Monday, Mar. 16, 1992
A Story of Vim and Rigor
By Pico Iyer
BARCELONA by Robert Hughes; Knopf; 573 pages; $27.50
For Cervantes, Barcelona was a "refuge of foreigners, school of chivalry, and epitome of all that a civilized and inquisitive taste could ask for." For less quixotic souls, however, the Spanish city has always been something quite other, a contentious, raffish, yeasty place of shopkeepers. Catalans, as Robert Hughes sympathetically calls them, pride themselves on their pragmatism and their independent-mindedne ss: two of their sovereign virtues are mesura and ironia. And at the heart of their idealized self-image is seny, or "a natural level-headedness." The patron saint of Barcelona, St. Eulalia, is also the patron saint of stonecutters, bricklayers and millstone makers.
Hardly surprising, then, that the savory city of rebels and craftsmen would appeal to Hughes, the longtime art critic for TIME and the epic chronicler of his native Australia (in the best-selling Fatal Shore). In Barcelona Hughes shows, in magisterial detail, how the brash province has always been as distinct from Spain as Catalan is from Spanish (derived as it is not from early Latin but from later). At the same time he notes, with affectionate irony, how Catalans have sometimes sung the praises of their unique tongue in Spanish. Some Catalans, he remarks, feel homesick even while at home.

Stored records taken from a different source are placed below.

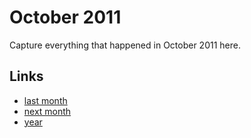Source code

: # October 2011

Capture everything that happened in October 2011 here.

## Links
- [last month](calendar/months/2011-09.md)
- [next month](calendar/months/2011-11.md)
- [year](calendar/years/2011.md)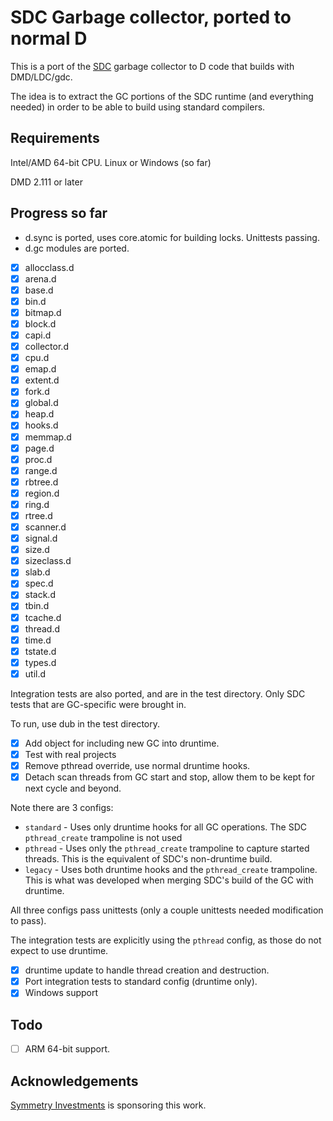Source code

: # SDC Garbage collector, ported to normal D

This is a port of the [SDC](https://github.com/snazzy-d/sdc) garbage collector to D code that builds with DMD/LDC/gdc.

The idea is to extract the GC portions of the SDC runtime (and everything needed) in order to be able to build using standard compilers.

## Requirements

Intel/AMD 64-bit CPU.
Linux or Windows (so far)

DMD 2.111 or later

## Progress so far

- d.sync is ported, uses core.atomic for building locks. Unittests passing.
- d.gc modules are ported.
- [X] allocclass.d
- [X] arena.d
- [X] base.d
- [X] bin.d
- [X] bitmap.d
- [X] block.d
- [X] capi.d
- [X] collector.d
- [X] cpu.d
- [X] emap.d
- [X] extent.d
- [X] fork.d
- [X] global.d
- [X] heap.d
- [X] hooks.d
- [X] memmap.d
- [X] page.d
- [X] proc.d
- [X] range.d
- [X] rbtree.d
- [X] region.d
- [X] ring.d
- [X] rtree.d
- [X] scanner.d
- [X] signal.d
- [X] size.d
- [X] sizeclass.d
- [X] slab.d
- [X] spec.d
- [X] stack.d
- [X] tbin.d
- [X] tcache.d
- [X] thread.d
- [X] time.d
- [X] tstate.d
- [X] types.d
- [X] util.d

Integration tests are also ported, and are in the test directory. Only SDC tests that are GC-specific were brought in.

To run, use dub in the test directory.

- [X] Add object for including new GC into druntime.
- [X] Test with real projects
- [X] Remove pthread override, use normal druntime hooks.
- [X] Detach scan threads from GC start and stop, allow them to be kept for next cycle and beyond.

Note there are 3 configs:
- `standard` - Uses only druntime hooks for all GC operations. The SDC `pthread_create` trampoline is not used
- `pthread` - Uses only the `pthread_create` trampoline to capture started threads. This is the equivalent of SDC's non-druntime build.
- `legacy` - Uses both druntime hooks and the `pthread_create` trampoline. This is what was developed when merging SDC's build of the GC with druntime.

All three configs pass unittests (only a couple unittests needed modification to pass).

The integration tests are explicitly using the `pthread` config, as those do not expect to use druntime.

- [X] druntime update to handle thread creation and destruction.
- [X] Port integration tests to standard config (druntime only).
- [X] Windows support

## Todo

- [ ] ARM 64-bit support.

## Acknowledgements

[Symmetry Investments](https://symmetryinvestments.com/) is sponsoring this work.
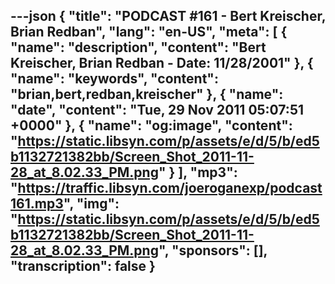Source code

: ---json
{
  "title": "PODCAST #161 - Bert Kreischer, Brian Redban",
  "lang": "en-US",
  "meta": [
    {
      "name": "description",
      "content": "Bert Kreischer, Brian Redban - Date: 11/28/2001"
    },
    {
      "name": "keywords",
      "content": "brian,bert,redban,kreischer"
    },
    {
      "name": "date",
      "content": "Tue, 29 Nov 2011 05:07:51 +0000"
    },
    {
      "name": "og:image",
      "content": "https://static.libsyn.com/p/assets/e/d/5/b/ed5b1132721382bb/Screen_Shot_2011-11-28_at_8.02.33_PM.png"
    }
  ],
  "mp3": "https://traffic.libsyn.com/joeroganexp/podcast161.mp3",
  "img": "https://static.libsyn.com/p/assets/e/d/5/b/ed5b1132721382bb/Screen_Shot_2011-11-28_at_8.02.33_PM.png",
  "sponsors": [],
  "transcription": false
}
---
<episode-header />

<timemark seconds="0" />

<transcribe-call-to-action />

<episode-footer />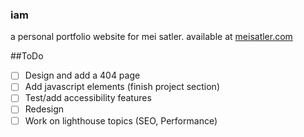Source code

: ### iam
a personal portfolio website for mei satler. available at [meisatler.com](meisatler.com)

##ToDo
- [ ] Design and add a 404 page
- [ ] Add javascript elements (finish project section)
- [ ] Test/add accessibility features
- [ ] Redesign
- [ ] Work on lighthouse topics (SEO, Performance)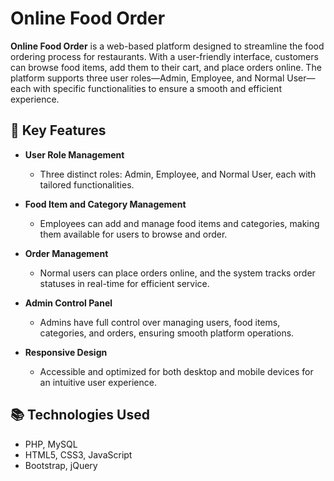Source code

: 
# Online Food Order

**Online Food Order** is a web-based platform designed to streamline the food ordering process for restaurants. With a user-friendly interface, customers can browse food items, add them to their cart, and place orders online. The platform supports three user roles—Admin, Employee, and Normal User—each with specific functionalities to ensure a smooth and efficient experience.


## 🚀 Key Features

- **User Role Management**
  - Three distinct roles: Admin, Employee, and Normal User, each with tailored functionalities.

- **Food Item and Category Management**
  - Employees can add and manage food items and categories, making them available for users to browse and order.

- **Order Management**
  - Normal users can place orders online, and the system tracks order statuses in real-time for efficient service.

- **Admin Control Panel**
  - Admins have full control over managing users, food items, categories, and orders, ensuring smooth platform operations.

- **Responsive Design**
  - Accessible and optimized for both desktop and mobile devices for an intuitive user experience.

## 📚 Technologies Used
- PHP, MySQL
- HTML5, CSS3, JavaScript
- Bootstrap, jQuery

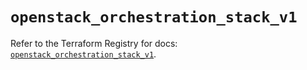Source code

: # `openstack_orchestration_stack_v1`

Refer to the Terraform Registry for docs: [`openstack_orchestration_stack_v1`](https://registry.terraform.io/providers/terraform-provider-openstack/openstack/3.0.0/docs/resources/orchestration_stack_v1).
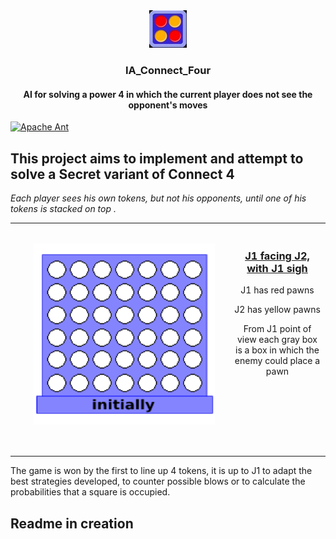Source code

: <div align="center">
  <a href="https://github.com/p3titcr0c0/IA_Connect_Four/">
    <img src="src/resources/logo.jpg" alt="Logo">
  </a>
  <h3 align="center">IA_Connect_Four</h3>
  <h4 align="center">AI for solving a power 4 in which the current player does not see the opponent's moves</h4>
</div>

[![Apache Ant](https://github.com/sofastack/sofa-hessian/workflows/build/badge.svg?branch=master)](https://github.com/sofastack/sofa-hessian/actions)

## This project aims to implement and attempt to solve a Secret variant of Connect 4
*Each player sees his own tokens, but not his opponents, until one of his tokens is stacked on top .*
<table>
<tr>
<td>
<a href="#banner"><img align="left" src="src/resources/drawing.gif" width="290" style="margin: 30px"></a>
<br>
  <h3 align="center"><ins>J1 facing J2, with J1 sigh</ins></h3>
    <p align="center">J1 has red pawns</p>
    <p align="center">J2 has yellow pawns</p>
    <p align="center">From J1 point of view each gray box is a box in which the enemy could place a pawn</p>
<img width="1000" height="0">
</td>
</tr>
</table>
The game is won by the first to line up 4 tokens, it is up to J1 to adapt the best strategies developed, to counter possible blows or to calculate the probabilities that a square is occupied.

## Readme in creation

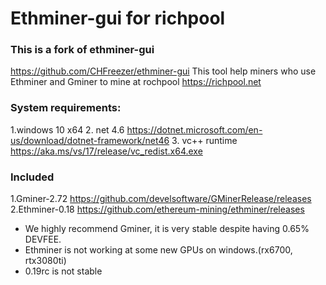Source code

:# Ethminer-gui for richpool
### This is a fork of ethminer-gui 
https://github.com/CHFreezer/ethminer-gui
This tool help miners who use Ethminer and Gminer to mine at rochpool  https://richpool.net

### System requirements:

1.windows 10 x64
2. net 4.6 https://dotnet.microsoft.com/en-us/download/dotnet-framework/net46
3. vc++ runtime https://aka.ms/vs/17/release/vc_redist.x64.exe

### Included

1.Gminer-2.72 https://github.com/develsoftware/GMinerRelease/releases
2.Ethminer-0.18 https://github.com/ethereum-mining/ethminer/releases

   * We highly recommend Gminer, it is very stable despite having 0.65% DEVFEE.
   * Ethminer is not working at some new GPUs on windows.(rx6700, rtx3080ti)
   * 0.19rc is not stable
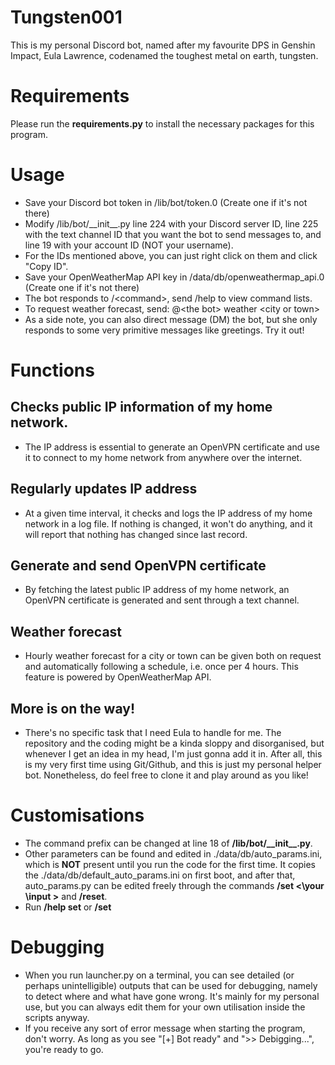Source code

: # Tungsten001
This is my personal Discord bot, named after my favourite DPS in Genshin Impact, Eula Lawrence,
codenamed the toughest metal on earth, tungsten.

# Requirements
Please run the __requirements.py__ to install the necessary packages for this program.

# Usage
- Save your Discord bot token in /lib/bot/token.0 (Create one if it's not there)
- Modify /lib/bot/\_\_init\_\_.py line 224 with your Discord server ID, 
  line 225 with the text channel ID that you want the bot to send messages to,
  and line 19 with your account ID (NOT your username). 
- For the IDs mentioned above, you can just right click on them and click "Copy ID".
- Save your OpenWeatherMap API key in /data/db/openweathermap_api.0 (Create one if it's not there)
- The bot responds to /\<command\>, send /help to view command lists.
- To request weather forecast, send: @\<the bot\> weather \<city or town\>
- As a side note, you can also direct message (DM) the bot, but she only responds to some very primitive messages like greetings. Try it out!

# Functions
## Checks public IP information of my home network.
- The IP address is essential to generate an OpenVPN certificate and use it to connect to my home network from anywhere over the internet.

## Regularly updates IP address
- At a given time interval, it checks and logs the IP address of my home network in a log file. If nothing is changed, it won't do anything, and it will report that nothing has changed since last record.

## Generate and send OpenVPN certificate
- By fetching the latest public IP address of my home network, an OpenVPN certificate is generated and sent through a text channel.

## Weather forecast
- Hourly weather forecast for a city or town can be given both on request and automatically following a schedule, i.e. once per 4 hours. This feature is powered by OpenWeatherMap API.

## More is on the way!
- There's no specific task that I need Eula to handle for me. The repository and the coding might be a kinda sloppy and disorganised, but whenever I get an idea in my head, I'm just gonna add it in. After all, this is my very first time using Git/Github, and this is just my personal helper bot. Nonetheless, do feel free to clone it and play around as you like!

# Customisations
- The command prefix can be changed at line 18 of __/lib/bot/\_\_init\_\_.py__.
- Other parameters can be found and edited in ./data/db/auto_params.ini, which is **NOT** present until you run the code for the first time. It copies the ./data/db/default_auto_params.ini on first boot, and after that, auto_params.py can be edited freely through the commands **/set \<\your \input \>** and **/reset**.
- Run **/help set** or **/set**

# Debugging
- When you run launcher.py on a terminal, you can see detailed (or perhaps unintelligible) outputs that can be used for debugging, namely to detect where and what have gone wrong. It's mainly for my personal use, but you can always edit them for your own utilisation inside the scripts anyway.
- If you receive any sort of error message when starting the program, don't worry. As long as you see "\[+\] Bot ready" and ">> Debigging...", you're ready to go.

Barcelona, then, is not so much a travel book as a prodigiously researched biography of the city, taking in every nook and cranny of its involved history, from the 9th century confrontation of "Wilfred the Hairy" and "Charles the Bald" to the Postmodernist affectations of today's Catalan renaissance (the Olympic Village for this summer's Games, Hughes notes, was named after a Utopian socialist scheme of the last century that fizzled disastrously). In the Middle Ages, Catalan was probably more spoken around the Mediterranean than French, Italian or Spanish, and the Catalan empire had consulates in 126 places; later Barcelona was the home of the first submarine and the world capital of anarchism. Discoursing with authority on such arcana as bourgeois hairstyles of the 19th century, and spicing up his narrative with his own juicily vernacular translations of Catalan poetry, Hughes lights up even the structure of Catalan fishing nets with indelibly vivid descriptions ("gauzy forecourts and inner rooms hanging in the sea, into which whole schools of tuna would stray and be compressed to a frenzy of foam and chunky thrashing bodies").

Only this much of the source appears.